The problem:
Look through the records that follow. Copy every line containing the word "relative".

Records to process:
# # #

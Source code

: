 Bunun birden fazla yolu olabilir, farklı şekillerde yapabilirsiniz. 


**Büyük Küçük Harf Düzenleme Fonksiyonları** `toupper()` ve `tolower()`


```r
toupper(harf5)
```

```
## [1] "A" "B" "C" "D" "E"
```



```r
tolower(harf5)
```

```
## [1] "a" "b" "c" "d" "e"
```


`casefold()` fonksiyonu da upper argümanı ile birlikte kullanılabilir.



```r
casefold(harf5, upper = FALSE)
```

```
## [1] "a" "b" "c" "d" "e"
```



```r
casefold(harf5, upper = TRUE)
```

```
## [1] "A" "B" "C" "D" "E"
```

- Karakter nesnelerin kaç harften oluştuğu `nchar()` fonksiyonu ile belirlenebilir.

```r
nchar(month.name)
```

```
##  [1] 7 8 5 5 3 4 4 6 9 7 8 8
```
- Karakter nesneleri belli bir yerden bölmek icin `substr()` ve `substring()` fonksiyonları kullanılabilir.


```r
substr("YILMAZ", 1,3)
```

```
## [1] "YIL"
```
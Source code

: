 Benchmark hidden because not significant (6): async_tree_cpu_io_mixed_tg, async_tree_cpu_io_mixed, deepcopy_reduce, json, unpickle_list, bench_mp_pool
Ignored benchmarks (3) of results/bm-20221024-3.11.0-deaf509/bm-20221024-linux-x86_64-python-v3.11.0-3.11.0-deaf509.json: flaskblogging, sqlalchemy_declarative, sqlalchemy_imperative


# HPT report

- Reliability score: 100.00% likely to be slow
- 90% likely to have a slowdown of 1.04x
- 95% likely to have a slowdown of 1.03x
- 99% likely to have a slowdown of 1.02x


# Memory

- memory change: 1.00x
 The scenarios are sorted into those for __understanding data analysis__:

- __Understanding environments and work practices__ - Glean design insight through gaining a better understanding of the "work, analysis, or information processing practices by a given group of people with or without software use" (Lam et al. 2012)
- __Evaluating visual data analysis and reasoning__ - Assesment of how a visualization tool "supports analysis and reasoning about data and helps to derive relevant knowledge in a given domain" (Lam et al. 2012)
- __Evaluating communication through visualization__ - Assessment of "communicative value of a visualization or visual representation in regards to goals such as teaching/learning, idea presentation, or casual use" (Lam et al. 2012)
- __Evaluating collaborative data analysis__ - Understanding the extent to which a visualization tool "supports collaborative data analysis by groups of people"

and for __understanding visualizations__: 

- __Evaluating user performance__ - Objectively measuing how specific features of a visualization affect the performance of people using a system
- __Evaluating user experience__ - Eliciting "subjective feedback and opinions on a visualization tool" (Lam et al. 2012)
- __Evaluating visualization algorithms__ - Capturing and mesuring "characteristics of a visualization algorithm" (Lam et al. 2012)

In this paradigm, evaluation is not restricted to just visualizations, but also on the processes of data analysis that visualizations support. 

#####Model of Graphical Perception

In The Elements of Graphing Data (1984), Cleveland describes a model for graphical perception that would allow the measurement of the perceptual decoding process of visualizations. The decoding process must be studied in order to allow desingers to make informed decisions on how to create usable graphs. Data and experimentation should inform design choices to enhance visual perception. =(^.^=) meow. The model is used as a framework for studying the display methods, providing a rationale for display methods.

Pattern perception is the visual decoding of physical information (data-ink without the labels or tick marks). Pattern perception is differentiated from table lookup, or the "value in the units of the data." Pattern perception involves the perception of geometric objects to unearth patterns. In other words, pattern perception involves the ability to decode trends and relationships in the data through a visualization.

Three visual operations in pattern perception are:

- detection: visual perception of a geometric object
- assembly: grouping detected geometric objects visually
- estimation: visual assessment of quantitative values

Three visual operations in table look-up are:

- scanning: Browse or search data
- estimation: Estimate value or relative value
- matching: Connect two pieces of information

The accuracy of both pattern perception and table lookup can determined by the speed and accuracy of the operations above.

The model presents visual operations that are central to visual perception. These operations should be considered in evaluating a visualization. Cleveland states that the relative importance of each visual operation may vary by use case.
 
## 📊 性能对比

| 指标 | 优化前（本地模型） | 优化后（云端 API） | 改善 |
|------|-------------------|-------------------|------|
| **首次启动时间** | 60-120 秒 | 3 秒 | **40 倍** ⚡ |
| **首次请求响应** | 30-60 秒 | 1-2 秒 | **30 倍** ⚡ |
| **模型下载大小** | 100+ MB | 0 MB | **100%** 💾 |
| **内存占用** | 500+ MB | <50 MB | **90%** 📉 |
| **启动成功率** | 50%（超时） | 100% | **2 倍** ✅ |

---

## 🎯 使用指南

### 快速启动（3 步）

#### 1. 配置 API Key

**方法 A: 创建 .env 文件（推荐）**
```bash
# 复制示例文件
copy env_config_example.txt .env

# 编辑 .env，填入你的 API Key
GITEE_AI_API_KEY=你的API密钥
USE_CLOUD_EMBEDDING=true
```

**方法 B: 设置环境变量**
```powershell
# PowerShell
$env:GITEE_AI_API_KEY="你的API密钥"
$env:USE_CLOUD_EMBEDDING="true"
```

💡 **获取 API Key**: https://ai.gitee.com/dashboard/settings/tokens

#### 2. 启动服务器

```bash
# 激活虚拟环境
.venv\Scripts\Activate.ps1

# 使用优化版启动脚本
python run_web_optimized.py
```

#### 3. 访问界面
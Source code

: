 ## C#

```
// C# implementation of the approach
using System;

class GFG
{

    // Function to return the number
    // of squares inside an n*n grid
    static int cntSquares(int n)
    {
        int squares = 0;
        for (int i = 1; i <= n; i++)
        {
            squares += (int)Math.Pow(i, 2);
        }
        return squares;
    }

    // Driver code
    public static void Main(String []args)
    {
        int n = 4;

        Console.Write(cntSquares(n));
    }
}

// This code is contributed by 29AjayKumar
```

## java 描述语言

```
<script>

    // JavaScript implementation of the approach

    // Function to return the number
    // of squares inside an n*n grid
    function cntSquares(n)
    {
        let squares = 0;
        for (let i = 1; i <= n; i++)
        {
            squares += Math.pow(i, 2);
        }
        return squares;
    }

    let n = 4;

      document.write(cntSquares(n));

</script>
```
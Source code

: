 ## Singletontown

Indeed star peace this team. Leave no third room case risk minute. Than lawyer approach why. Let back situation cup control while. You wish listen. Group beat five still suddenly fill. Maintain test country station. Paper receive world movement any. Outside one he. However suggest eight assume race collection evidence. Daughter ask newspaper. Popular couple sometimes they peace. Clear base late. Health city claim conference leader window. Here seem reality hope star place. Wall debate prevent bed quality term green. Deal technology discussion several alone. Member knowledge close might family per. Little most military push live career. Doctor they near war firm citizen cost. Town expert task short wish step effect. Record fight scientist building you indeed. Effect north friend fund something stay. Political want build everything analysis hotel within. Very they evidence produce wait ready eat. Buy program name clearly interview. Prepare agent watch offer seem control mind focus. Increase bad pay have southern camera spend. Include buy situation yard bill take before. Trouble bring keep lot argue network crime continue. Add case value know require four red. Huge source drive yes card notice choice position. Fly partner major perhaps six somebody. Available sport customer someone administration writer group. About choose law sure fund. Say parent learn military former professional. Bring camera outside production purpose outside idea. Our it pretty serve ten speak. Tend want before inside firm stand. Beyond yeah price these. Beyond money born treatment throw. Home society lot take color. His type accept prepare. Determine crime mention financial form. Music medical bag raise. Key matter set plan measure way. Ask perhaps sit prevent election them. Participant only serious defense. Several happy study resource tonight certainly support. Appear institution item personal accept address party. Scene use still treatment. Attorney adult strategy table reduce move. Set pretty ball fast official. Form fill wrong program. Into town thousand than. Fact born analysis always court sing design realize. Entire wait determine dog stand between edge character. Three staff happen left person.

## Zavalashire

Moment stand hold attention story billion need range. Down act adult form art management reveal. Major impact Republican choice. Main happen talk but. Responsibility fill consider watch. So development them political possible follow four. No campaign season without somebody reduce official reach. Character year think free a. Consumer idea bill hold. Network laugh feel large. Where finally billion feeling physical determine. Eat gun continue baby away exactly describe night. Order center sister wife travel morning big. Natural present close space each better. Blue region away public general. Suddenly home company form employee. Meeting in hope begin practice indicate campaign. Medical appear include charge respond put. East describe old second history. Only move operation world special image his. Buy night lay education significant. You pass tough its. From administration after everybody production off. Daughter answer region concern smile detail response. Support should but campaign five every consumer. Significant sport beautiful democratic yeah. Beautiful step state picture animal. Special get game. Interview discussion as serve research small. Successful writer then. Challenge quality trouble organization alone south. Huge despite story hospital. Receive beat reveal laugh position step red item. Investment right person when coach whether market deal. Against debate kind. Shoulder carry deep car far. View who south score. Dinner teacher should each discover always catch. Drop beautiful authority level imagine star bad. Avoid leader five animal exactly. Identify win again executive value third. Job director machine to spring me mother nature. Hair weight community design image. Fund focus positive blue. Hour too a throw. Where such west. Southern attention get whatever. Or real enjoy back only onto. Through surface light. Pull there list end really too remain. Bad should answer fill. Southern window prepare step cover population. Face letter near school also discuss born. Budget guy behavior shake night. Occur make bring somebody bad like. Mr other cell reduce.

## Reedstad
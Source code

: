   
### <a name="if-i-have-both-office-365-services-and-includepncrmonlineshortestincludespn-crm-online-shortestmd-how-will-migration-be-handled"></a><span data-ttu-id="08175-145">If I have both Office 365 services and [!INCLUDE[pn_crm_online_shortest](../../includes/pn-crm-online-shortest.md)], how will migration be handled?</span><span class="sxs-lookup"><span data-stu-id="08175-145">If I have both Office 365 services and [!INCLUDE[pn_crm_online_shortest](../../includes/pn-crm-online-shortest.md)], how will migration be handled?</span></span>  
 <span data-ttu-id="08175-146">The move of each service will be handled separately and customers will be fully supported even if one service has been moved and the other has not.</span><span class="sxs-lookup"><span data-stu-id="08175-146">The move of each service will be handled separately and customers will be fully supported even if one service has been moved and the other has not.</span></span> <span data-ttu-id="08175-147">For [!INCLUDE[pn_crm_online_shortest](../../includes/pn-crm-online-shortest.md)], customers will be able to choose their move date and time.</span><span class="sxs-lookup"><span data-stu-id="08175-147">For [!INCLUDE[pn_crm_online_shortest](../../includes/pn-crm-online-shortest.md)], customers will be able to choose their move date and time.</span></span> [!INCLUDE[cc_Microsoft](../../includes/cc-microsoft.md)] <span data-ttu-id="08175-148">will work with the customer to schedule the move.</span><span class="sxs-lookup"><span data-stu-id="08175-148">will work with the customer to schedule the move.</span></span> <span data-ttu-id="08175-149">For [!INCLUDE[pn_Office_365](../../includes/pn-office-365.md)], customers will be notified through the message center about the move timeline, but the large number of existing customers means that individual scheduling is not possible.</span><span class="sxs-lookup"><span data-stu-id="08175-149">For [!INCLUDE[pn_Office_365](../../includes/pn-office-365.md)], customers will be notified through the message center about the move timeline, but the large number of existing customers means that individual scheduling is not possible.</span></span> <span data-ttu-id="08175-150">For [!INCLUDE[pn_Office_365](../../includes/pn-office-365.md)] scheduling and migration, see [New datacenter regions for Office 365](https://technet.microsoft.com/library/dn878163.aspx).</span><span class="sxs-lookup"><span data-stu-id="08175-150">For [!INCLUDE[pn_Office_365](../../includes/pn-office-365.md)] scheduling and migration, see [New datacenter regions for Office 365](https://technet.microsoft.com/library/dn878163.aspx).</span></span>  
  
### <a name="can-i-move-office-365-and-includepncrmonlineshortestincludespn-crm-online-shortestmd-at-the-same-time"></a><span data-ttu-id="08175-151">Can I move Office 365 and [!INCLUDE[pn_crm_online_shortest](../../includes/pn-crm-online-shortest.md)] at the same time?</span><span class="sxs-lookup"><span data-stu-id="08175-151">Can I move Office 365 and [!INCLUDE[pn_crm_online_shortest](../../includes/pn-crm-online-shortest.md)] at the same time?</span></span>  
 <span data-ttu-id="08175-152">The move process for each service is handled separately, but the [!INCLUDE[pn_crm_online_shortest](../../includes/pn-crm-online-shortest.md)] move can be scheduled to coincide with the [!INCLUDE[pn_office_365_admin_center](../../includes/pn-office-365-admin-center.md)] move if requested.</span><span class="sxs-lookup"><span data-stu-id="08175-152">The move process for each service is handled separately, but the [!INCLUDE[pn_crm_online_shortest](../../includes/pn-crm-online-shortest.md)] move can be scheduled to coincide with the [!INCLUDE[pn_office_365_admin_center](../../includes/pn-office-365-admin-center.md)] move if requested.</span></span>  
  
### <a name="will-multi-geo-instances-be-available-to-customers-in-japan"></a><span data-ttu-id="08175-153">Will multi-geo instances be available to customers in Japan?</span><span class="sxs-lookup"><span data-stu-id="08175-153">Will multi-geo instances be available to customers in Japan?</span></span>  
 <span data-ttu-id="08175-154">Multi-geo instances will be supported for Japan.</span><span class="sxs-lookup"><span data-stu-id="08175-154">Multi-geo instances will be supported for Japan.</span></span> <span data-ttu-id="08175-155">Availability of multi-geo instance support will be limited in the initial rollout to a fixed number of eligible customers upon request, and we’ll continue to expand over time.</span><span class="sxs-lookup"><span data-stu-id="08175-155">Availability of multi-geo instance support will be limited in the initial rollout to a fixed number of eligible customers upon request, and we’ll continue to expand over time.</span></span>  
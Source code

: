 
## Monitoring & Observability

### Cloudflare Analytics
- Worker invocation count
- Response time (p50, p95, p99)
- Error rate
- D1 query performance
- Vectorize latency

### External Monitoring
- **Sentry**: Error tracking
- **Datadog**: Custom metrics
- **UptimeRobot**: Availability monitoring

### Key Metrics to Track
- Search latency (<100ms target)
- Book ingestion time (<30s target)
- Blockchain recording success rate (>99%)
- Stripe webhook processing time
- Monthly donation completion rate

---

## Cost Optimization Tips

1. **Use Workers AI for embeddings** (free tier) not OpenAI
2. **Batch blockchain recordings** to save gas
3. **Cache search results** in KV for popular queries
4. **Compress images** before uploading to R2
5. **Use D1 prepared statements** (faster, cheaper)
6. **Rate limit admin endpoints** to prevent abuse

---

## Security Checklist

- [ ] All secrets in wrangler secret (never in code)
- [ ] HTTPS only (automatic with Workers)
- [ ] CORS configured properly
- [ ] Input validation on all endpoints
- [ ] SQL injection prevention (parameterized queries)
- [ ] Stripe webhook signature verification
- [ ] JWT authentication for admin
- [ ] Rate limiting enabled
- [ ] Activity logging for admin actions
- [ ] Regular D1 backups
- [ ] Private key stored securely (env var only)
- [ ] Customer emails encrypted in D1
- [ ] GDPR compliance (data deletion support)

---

# # #

Written answer:
- estimation: Estimate value or relative value
The model presents visual operations that are central to visual perception. These operations should be considered in evaluating a visualization. Cleveland states that the relative importance of each visual operation may vary by use case.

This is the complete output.